Where in the data below does the word "사각형을" appear? Copy every line that has it.

------ Material for the task ------

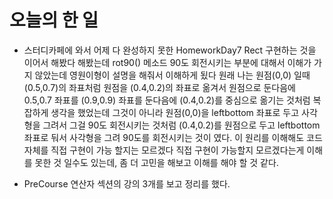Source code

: # 오늘의 한 일
* 스터디카페에 와서 어제 다 완성하지 못한 HomeworkDay7 Rect 구현하는 것을 이어서 해봤다
해봤는데 rot90() 메소드 90도 회전시키는 부분에 대해서 이해가 가지 않았는데 영원이형이 설명을
해줘서 이해하게 됬다 원래 나는 원점(0,0) 일때  (0.5,0.7)의 좌표처럼 원점을 (0.4,0.2)의 좌표로
옮겨서 원점으로 둔다음에 0.5,0.7 좌표를 (0.9,0.9) 좌표를 둔다음에 (0.4,0.2)를 중심으로 옮기는 것처럼
복잡하게 생각을 했었는데 그것이 아니라 원점(0,0)을 leftbottom 좌표로 두고 사각형을 그려서
그걸 90도 회전시키는 것처럼 (0.4,0.2)를 원점으로 두고 leftbottom 좌표로 둬서 사각형을 그려
90도를 회전시키는 것이 였다. 이 원리를 이해해도 코드 자체를 직접 구현이 가능 할지는 모르겠다
직접 구현이 가능할지 모르겠다는게 이해를 못한 것 일수도 있는데, 좀 더 고민을 해보고 이해를 해야 할 
것 같다.

* PreCourse 연산자 섹션의 강의 3개를 보고 정리를 했다.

------

Reply:
복잡하게 생각을 했었는데 그것이 아니라 원점(0,0)을 leftbottom 좌표로 두고 사각형을 그려서
그걸 90도 회전시키는 것처럼 (0.4,0.2)를 원점으로 두고 leftbottom 좌표로 둬서 사각형을 그려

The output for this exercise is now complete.